Aort darlığı 3 şekilde olabilir; kapağın altında, kapak seviyesinde ve kapağın üstünde erişkinde büyük oranda kapağa bağlıdır. Aort kapağına bağlı darlık ikiye ayrılır; romatizmal ve romatizma dışı.
Romatizmal Aort darlığı batı ülkelerinde hastaların %30-40 oluştururken bizim ülkemizde bu oran daha yüksektir. Romatizmaya bağlı olarak aort kapağı kalınlaşma, enflemasyon gösterir ve zaman içerisinde kapak bozularak normalde hareketli olan üç yaprakçığı birbirine yapışır ve kalsifikasyon (kireçlenme) oluşarak bir taş parçasına benzer hale gelmektedir. Romatizmal aort darlığı sıklıkla mitral kalp kapağını da hastalandırmakta, ancak klinik önemi değişik şekillerde olabilir.

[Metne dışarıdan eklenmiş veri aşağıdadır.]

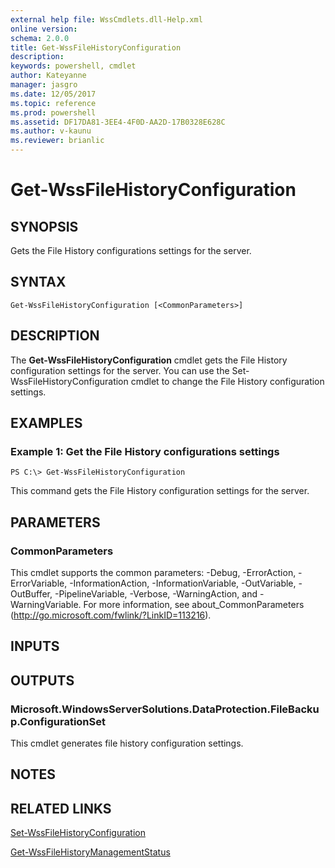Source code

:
 ```yaml
---
external help file: WssCmdlets.dll-Help.xml
online version: 
schema: 2.0.0
title: Get-WssFileHistoryConfiguration
description: 
keywords: powershell, cmdlet
author: Kateyanne
manager: jasgro
ms.date: 12/05/2017
ms.topic: reference
ms.prod: powershell
ms.assetid: DF17DA81-3EE4-4F0D-AA2D-17B0328E628C
ms.author: v-kaunu
ms.reviewer: brianlic
---
```


# Get-WssFileHistoryConfiguration

## SYNOPSIS
Gets the File History configurations settings for the server.

## SYNTAX

```
Get-WssFileHistoryConfiguration [<CommonParameters>]
```

## DESCRIPTION
The **Get-WssFileHistoryConfiguration** cmdlet gets the File History configuration settings for the server.
You can use the Set-WssFileHistoryConfiguration cmdlet to change the File History configuration settings.

## EXAMPLES

### Example 1: Get the File History configurations settings
```
PS C:\> Get-WssFileHistoryConfiguration
```

This command gets the File History configuration settings for the server.

## PARAMETERS

### CommonParameters
This cmdlet supports the common parameters: -Debug, -ErrorAction, -ErrorVariable, -InformationAction, -InformationVariable, -OutVariable, -OutBuffer, -PipelineVariable, -Verbose, -WarningAction, and -WarningVariable. For more information, see about_CommonParameters (http://go.microsoft.com/fwlink/?LinkID=113216).

## INPUTS

## OUTPUTS

### Microsoft.WindowsServerSolutions.DataProtection.FileBackup.ConfigurationSet
This cmdlet generates file history configuration settings.

## NOTES

## RELATED LINKS

[Set-WssFileHistoryConfiguration](./Set-WssFileHistoryConfiguration.md)

[Get-WssFileHistoryManagementStatus](./Get-WssFileHistoryManagementStatus.md)

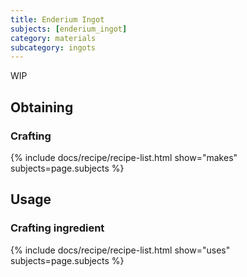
 ```yaml
---
title: Enderium Ingot
subjects: [enderium_ingot]
category: materials
subcategory: ingots
---
```


WIP

Obtaining
---------

### Crafting
{% include docs/recipe/recipe-list.html show="makes" subjects=page.subjects %}


Usage
-----

### Crafting ingredient
{% include docs/recipe/recipe-list.html show="uses" subjects=page.subjects %}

Romatizma dışı aort darlığı ise iki şekildedir; ‘Doğuştan’ ve ‘Dejeneretif’ olmaktadır. Doğuştan olan aort stenozu daha sıktır. Biküspit aort stenozu en sık görülendir. Normalde aort kapağı 3 yaprakçıklı iken bunlarda aort kapağı 2 yaprakçıklıdır. Toplumdaki her 100 kişiden 1 veya 2’sinde aort kapağı biküspid olarak doğmaktadır. Bu biküspid kapaklar zaman içerisinde bozulabilir veya tamamen normal bir seyir gösterebilir. Bu kapağın bozulması ile aort darlığı, aort yetmezliği (kaçağı) veya her ikisi (darlık ve kaçak) oluşabilir. Bazen bu kapak zemininde endokardit dediğimiz kalp kapağında mikrobik enfeksiyon tablosu oluşabilir. Doğumsal biküspit kapağın kireçlenmesi ile kalsifik aort darlığı oluşur. Kireçlenmenin ilerlemesi ile belirgin aort darlığı oluşması genellikle 50 ve 60’lı yaşları bulur. Dejeneratif tip aort darlığı ise aynı zamanda atheriosklerotik, idiopatik kalsifik ve senil olarak da isimlendirilir. Normal üç yapraklı kapak vardır. Kireçlenme atheroskleroza (damar sertliğine) bağlı olarak gelişir. Belirgin aort darlığı 60-70 ve 80’li yaşlarda gelişir.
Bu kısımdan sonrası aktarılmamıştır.